Ahmed tells Global Insight about a client of hers, who came to Australia as a child, and was recognised as stateless and in need of protection. As an adult, he served a seven-year jail sentence, and due to Australia’s policy of mandatory visa cancellation, instead of returning to his community like a natural citizen upon release, he lost his protection status and was detained – first in Sydney, then Perth, and now on Christmas Island, an offshore detention site.
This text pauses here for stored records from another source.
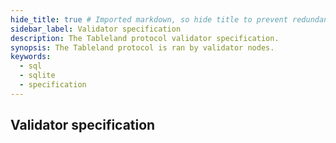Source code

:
 ```yaml
---
hide_title: true # Imported markdown, so hide title to prevent redundancy
sidebar_label: Validator specification
description: The Tableland protocol validator specification.
synopsis: The Tableland protocol is ran by validator nodes.
keywords:
  - sql
  - sqlite
  - specification
---
```


<!-- This import has an issue with importing html comments; see comments with `backwards compatibility`

import Validator from '/specs/validator/README.md'

<Validator />
 -->

## Validator specification
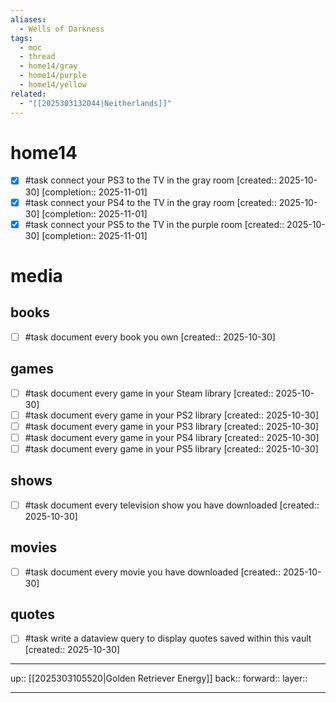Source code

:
 ```yaml
---
aliases:
  - Wells of Darkness
tags:
  - moc
  - thread
  - home14/gray
  - home14/purple
  - home14/yellow
related:
  - "[[2025303132044|Neitherlands]]"
---
```


# home14

- [x] #task connect your PS3 to the TV in the gray room  [created:: 2025-10-30]  [completion:: 2025-11-01]
- [x] #task connect your PS4 to the TV in the gray room  [created:: 2025-10-30]  [completion:: 2025-11-01]
- [x] #task connect your PS5 to the TV in the purple room  [created:: 2025-10-30]  [completion:: 2025-11-01]

# media

## books

- [ ] #task document every book you own  [created:: 2025-10-30]

## games

- [ ] #task document every game in your Steam library  [created:: 2025-10-30]
- [ ] #task document every game in your PS2 library  [created:: 2025-10-30]
- [ ] #task document every game in your PS3 library  [created:: 2025-10-30]
- [ ] #task document every game in your PS4 library  [created:: 2025-10-30]
- [ ] #task document every game in your PS5 library  [created:: 2025-10-30]
## shows

- [ ] #task document every television show you have downloaded  [created:: 2025-10-30]

## movies

- [ ] #task document every movie you have downloaded  [created:: 2025-10-30]

## quotes

- [ ] #task write a dataview query to display quotes saved within this vault  [created:: 2025-10-30]

***

up:: [[2025303105520|Golden Retriever Energy]]
back:: 
forward:: 
layer:: 

***
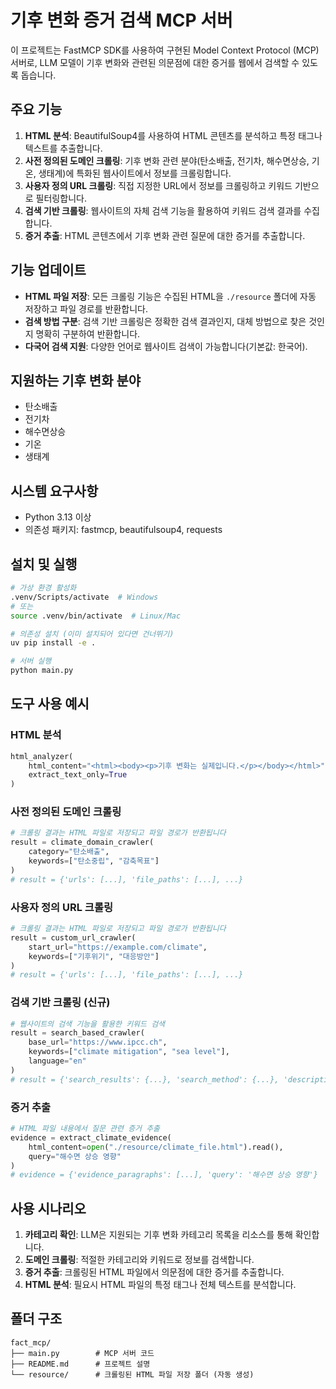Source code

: # 기후 변화 증거 검색 MCP 서버

이 프로젝트는 FastMCP SDK를 사용하여 구현된 Model Context Protocol (MCP) 서버로, LLM 모델이 기후 변화와 관련된 의문점에 대한 증거를 웹에서 검색할 수 있도록 돕습니다.

## 주요 기능

1. **HTML 분석**: BeautifulSoup4를 사용하여 HTML 콘텐츠를 분석하고 특정 태그나 텍스트를 추출합니다.
2. **사전 정의된 도메인 크롤링**: 기후 변화 관련 분야(탄소배출, 전기차, 해수면상승, 기온, 생태계)에 특화된 웹사이트에서 정보를 크롤링합니다.
3. **사용자 정의 URL 크롤링**: 직접 지정한 URL에서 정보를 크롤링하고 키워드 기반으로 필터링합니다.
4. **검색 기반 크롤링**: 웹사이트의 자체 검색 기능을 활용하여 키워드 검색 결과를 수집합니다.
5. **증거 추출**: HTML 콘텐츠에서 기후 변화 관련 질문에 대한 증거를 추출합니다.

## 기능 업데이트

- **HTML 파일 저장**: 모든 크롤링 기능은 수집된 HTML을 `./resource` 폴더에 자동 저장하고 파일 경로를 반환합니다.
- **검색 방법 구분**: 검색 기반 크롤링은 정확한 검색 결과인지, 대체 방법으로 찾은 것인지 명확히 구분하여 반환합니다.
- **다국어 검색 지원**: 다양한 언어로 웹사이트 검색이 가능합니다(기본값: 한국어).

## 지원하는 기후 변화 분야

- 탄소배출
- 전기차
- 해수면상승
- 기온
- 생태계

## 시스템 요구사항

- Python 3.13 이상
- 의존성 패키지: fastmcp, beautifulsoup4, requests

## 설치 및 실행

```bash
# 가상 환경 활성화
.venv/Scripts/activate  # Windows
# 또는
source .venv/bin/activate  # Linux/Mac

# 의존성 설치 (이미 설치되어 있다면 건너뛰기)
uv pip install -e .

# 서버 실행
python main.py
```

## 도구 사용 예시

### HTML 분석

```python
html_analyzer(
    html_content="<html><body><p>기후 변화는 실제입니다.</p></body></html>",
    extract_text_only=True
)
```

### 사전 정의된 도메인 크롤링

```python
# 크롤링 결과는 HTML 파일로 저장되고 파일 경로가 반환됩니다
result = climate_domain_crawler(
    category="탄소배출",
    keywords=["탄소중립", "감축목표"]
)
# result = {'urls': [...], 'file_paths': [...], ...}
```

### 사용자 정의 URL 크롤링

```python
# 크롤링 결과는 HTML 파일로 저장되고 파일 경로가 반환됩니다
result = custom_url_crawler(
    start_url="https://example.com/climate",
    keywords=["기후위기", "대응방안"]
)
# result = {'urls': [...], 'file_paths': [...], ...}
```

### 검색 기반 크롤링 (신규)

```python
# 웹사이트의 검색 기능을 활용한 키워드 검색
result = search_based_crawler(
    base_url="https://www.ipcc.ch",
    keywords=["climate mitigation", "sea level"],
    language="en"
)
# result = {'search_results': {...}, 'search_method': {...}, 'descriptions': {...}, ...}
```

### 증거 추출

```python
# HTML 파일 내용에서 질문 관련 증거 추출
evidence = extract_climate_evidence(
    html_content=open("./resource/climate_file.html").read(),
    query="해수면 상승 영향"
)
# evidence = {'evidence_paragraphs': [...], 'query': '해수면 상승 영향'}
```

## 사용 시나리오

1. **카테고리 확인**: LLM은 지원되는 기후 변화 카테고리 목록을 리소스를 통해 확인합니다.
2. **도메인 크롤링**: 적절한 카테고리와 키워드로 정보를 검색합니다.
3. **증거 추출**: 크롤링된 HTML 파일에서 의문점에 대한 증거를 추출합니다.
4. **HTML 분석**: 필요시 HTML 파일의 특정 태그나 전체 텍스트를 분석합니다.

## 폴더 구조

```
fact_mcp/
├── main.py        # MCP 서버 코드
├── README.md      # 프로젝트 설명
└── resource/      # 크롤링된 HTML 파일 저장 폴더 (자동 생성)
```

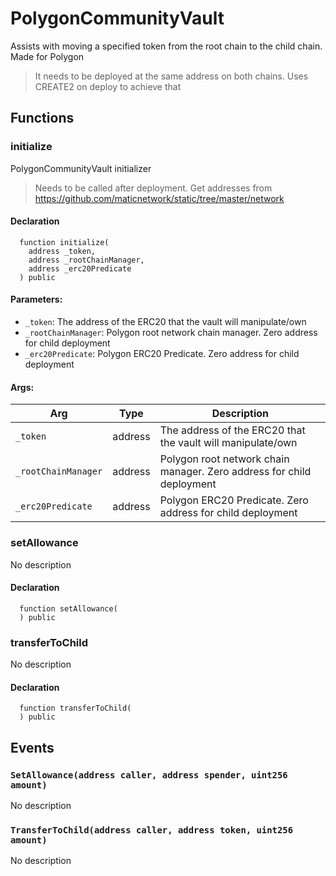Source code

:# PolygonCommunityVault


Assists with moving a specified token from the root chain to the child chain. Made for Polygon

> It needs to be deployed at the same address on both chains. Uses CREATE2 on deploy to achieve that

## Functions

### initialize
PolygonCommunityVault initializer

> Needs to be called after deployment. Get addresses from https://github.com/maticnetwork/static/tree/master/network


#### Declaration
```solidity
  function initialize(
    address _token,
    address _rootChainManager,
    address _erc20Predicate
  ) public
```

#### Parameters:
- `_token`: The address of the ERC20 that the vault will manipulate/own
- `_rootChainManager`: Polygon root network chain manager. Zero address for child deployment
- `_erc20Predicate`: Polygon ERC20 Predicate. Zero address for child deployment

#### Args:
| Arg | Type | Description |
| --- | --- | --- |
|`_token` | address | The address of the ERC20 that the vault will manipulate/own
|`_rootChainManager` | address | Polygon root network chain manager. Zero address for child deployment
|`_erc20Predicate` | address | Polygon ERC20 Predicate. Zero address for child deployment

### setAllowance
No description


#### Declaration
```solidity
  function setAllowance(
  ) public
```





### transferToChild
No description


#### Declaration
```solidity
  function transferToChild(
  ) public
```







## Events

### `SetAllowance(address caller, address spender, uint256 amount)`
No description

### `TransferToChild(address caller, address token, uint256 amount)`
No description

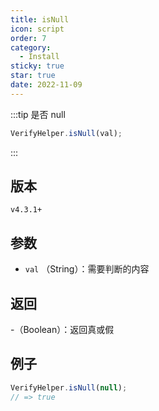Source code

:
 ```yaml
---
title: isNull
icon: script
order: 7
category:
  - Install
sticky: true
star: true
date: 2022-11-09
---
```


:::tip 是否 null
```js
VerifyHelper.isNull(val);
```
:::

## 版本

`v4.3.1+`

## 参数

- `val` （String）：需要判断的内容

## 返回

-（Boolean）：返回真或假

## 例子

```js
VerifyHelper.isNull(null);
// => true
```
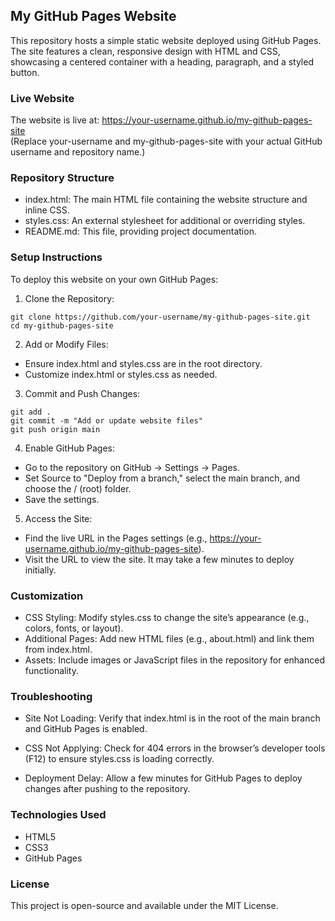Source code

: ## My GitHub Pages Website
This repository hosts a simple static website deployed using GitHub Pages. The site features a clean, responsive design with HTML and CSS, showcasing a centered container with a heading, paragraph, and a styled button.

### Live Website
The website is live at: https://your-username.github.io/my-github-pages-site \
(Replace your-username and my-github-pages-site with your actual GitHub username and repository name.)
### Repository Structure

- index.html: The main HTML file containing the website structure and inline CSS.
- styles.css: An external stylesheet for additional or overriding styles.
- README.md: This file, providing project documentation.

### Setup Instructions
To deploy this website on your own GitHub Pages:

1. Clone the Repository:
```
git clone https://github.com/your-username/my-github-pages-site.git
cd my-github-pages-site
```

2. Add or Modify Files:
- Ensure index.html and styles.css are in the root directory.
- Customize index.html or styles.css as needed.


3. Commit and Push Changes:
```
git add .
git commit -m "Add or update website files"
git push origin main
```

4. Enable GitHub Pages:
- Go to the repository on GitHub → Settings → Pages.
- Set Source to "Deploy from a branch," select the main branch, and choose the / (root) folder.
- Save the settings.


5. Access the Site:
- Find the live URL in the Pages settings (e.g., https://your-username.github.io/my-github-pages-site).
- Visit the URL to view the site. It may take a few minutes to deploy initially.



### Customization

- CSS Styling: Modify styles.css to change the site’s appearance (e.g., colors, fonts, or layout).
- Additional Pages: Add new HTML files (e.g., about.html) and link them from index.html.
- Assets: Include images or JavaScript files in the repository for enhanced functionality.

### Troubleshooting

- Site Not Loading: Verify that index.html is in the root of the main branch and GitHub Pages is enabled.

- CSS Not Applying: Check for 404 errors in the browser’s developer tools (F12) to ensure styles.css is loading correctly.

- Deployment Delay: Allow a few minutes for GitHub Pages to deploy changes after pushing to the repository.

### Technologies Used

- HTML5
- CSS3
- GitHub Pages

### License
This project is open-source and available under the MIT License.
But, as a stateless person, he can never be deported.

Ahmed says the Bill may mean he faces indefinite detention. ‘That’s a 30-year-old man who spent seven years in jail, and it is very difficult for me to know that as of right now, the current state of the law says he cannot ever be released from detention.’

The client told her that on Christmas Island, every night, fellow detainees will reach a state of heightened emotion, and he will be able to hear their distress. ‘He says it has a real impact on your own headspace. […] How can you keep someone locked up with no end in sight?’ 

Wegelin emphasises that ‘the 1951 Refugee Convention is based on the idea that the refugee becomes part of the country that protects them. […] If we’re no longer willing to provide refuge to people in need then it says something about who we’ve become, as a society.’